During the bypass, the flow was maintained at 3 L/min. The central venous pressure during bypass was 12 mmHg, and the pulmonary capillary wedge pressure was 16 mmHg.

The hepatectomy was performed using the piggyback technique (3) to maintain blood flow through the Ive and preserve the pulmonary catheter. During the veno-atrial bypass, the patient was hemodynamically stable with a total blood loss of 7 U of packed red blood cells. After reperfusion of the liver allograft, the right atrial cannula was removed and the purse-string suture was ligated to close the right atrial defect. Two no. 28 thoracostomy tubes were left in the mediatinum, and the sternum was closed with interrupted wire. The left kidney from the same donor was transplanted into the left iliac fossa.

The patient had an uneventful postoperative course. He received an antiarrhytmic agent for prophylaxis against atrial fibrillation, and the immunosuppression was iniated using tacrolimus and steroids.

The LeVeen modification for the peritoneovenous shunt has been used extensively for the treatment of refractory ascites since its introduction in 1974 (4).
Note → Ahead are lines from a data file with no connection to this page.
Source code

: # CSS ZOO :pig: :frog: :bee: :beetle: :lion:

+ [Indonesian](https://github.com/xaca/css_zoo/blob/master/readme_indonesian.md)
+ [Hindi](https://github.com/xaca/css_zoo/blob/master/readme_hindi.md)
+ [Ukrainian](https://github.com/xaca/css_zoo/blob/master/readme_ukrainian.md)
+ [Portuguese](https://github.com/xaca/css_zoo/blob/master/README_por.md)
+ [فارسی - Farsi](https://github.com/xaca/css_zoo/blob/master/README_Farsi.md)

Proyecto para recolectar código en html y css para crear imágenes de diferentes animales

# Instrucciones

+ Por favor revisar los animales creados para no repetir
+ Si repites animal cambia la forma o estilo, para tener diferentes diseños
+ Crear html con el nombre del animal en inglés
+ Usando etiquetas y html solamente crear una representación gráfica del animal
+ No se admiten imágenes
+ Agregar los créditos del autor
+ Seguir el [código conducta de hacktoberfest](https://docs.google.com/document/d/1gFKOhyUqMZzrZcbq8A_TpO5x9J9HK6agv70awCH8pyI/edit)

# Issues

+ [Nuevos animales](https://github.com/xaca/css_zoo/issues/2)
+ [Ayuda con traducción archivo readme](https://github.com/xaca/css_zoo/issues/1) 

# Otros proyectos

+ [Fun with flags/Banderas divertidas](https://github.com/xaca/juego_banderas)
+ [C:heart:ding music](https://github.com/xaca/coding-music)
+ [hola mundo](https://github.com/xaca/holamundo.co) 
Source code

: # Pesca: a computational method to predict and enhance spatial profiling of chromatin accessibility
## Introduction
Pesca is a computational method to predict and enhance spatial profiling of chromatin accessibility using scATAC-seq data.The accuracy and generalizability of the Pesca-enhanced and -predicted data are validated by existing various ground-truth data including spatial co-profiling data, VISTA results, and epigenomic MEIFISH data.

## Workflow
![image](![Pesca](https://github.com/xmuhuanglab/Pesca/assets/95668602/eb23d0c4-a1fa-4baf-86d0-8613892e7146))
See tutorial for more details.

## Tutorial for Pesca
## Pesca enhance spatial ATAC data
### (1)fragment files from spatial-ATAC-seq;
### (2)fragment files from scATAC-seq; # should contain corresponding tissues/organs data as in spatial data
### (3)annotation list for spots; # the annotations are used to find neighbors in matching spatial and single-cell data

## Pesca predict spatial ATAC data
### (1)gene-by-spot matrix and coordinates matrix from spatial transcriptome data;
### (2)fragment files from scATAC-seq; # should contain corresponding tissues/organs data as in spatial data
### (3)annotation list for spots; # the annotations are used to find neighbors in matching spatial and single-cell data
The incidence of SVC thrombosis or stenosis after LeVeen shunt has been reported with a variable incidence between 18.6% and 43% (57). Performing a liver transplantation in the presence of an SVC obstruction carries potential hemodynamic consequences, especially during the anhepatic phase. Volume infusion and hemodynamic monitoring were assured in this patient with an IVC access; interruption of the IVC was avoided by using the piggyback technique, and venous return was optimized with a portal-atrial bypass by right atrial cannulation. Given the concerns that had arisen because of this case, we currently assess SVC patency with Doppler ultrasound and SVC cavogram as needed in all candidates with prior LeVeen shunt in order to detect the presence of SVC thrombosis or stenosis before liver transplantation. It would also be possible to use transesophageal echocardiography instead of a pulmonary artery catheter for hemodynamic monitoring if occlusion of the IVC is necessary (e.g., in the case of cancer patients).


*Abbreviations: IVC, inferior vena cava; OLT, orthotopic liver transplantation; SVC, superior vena cava.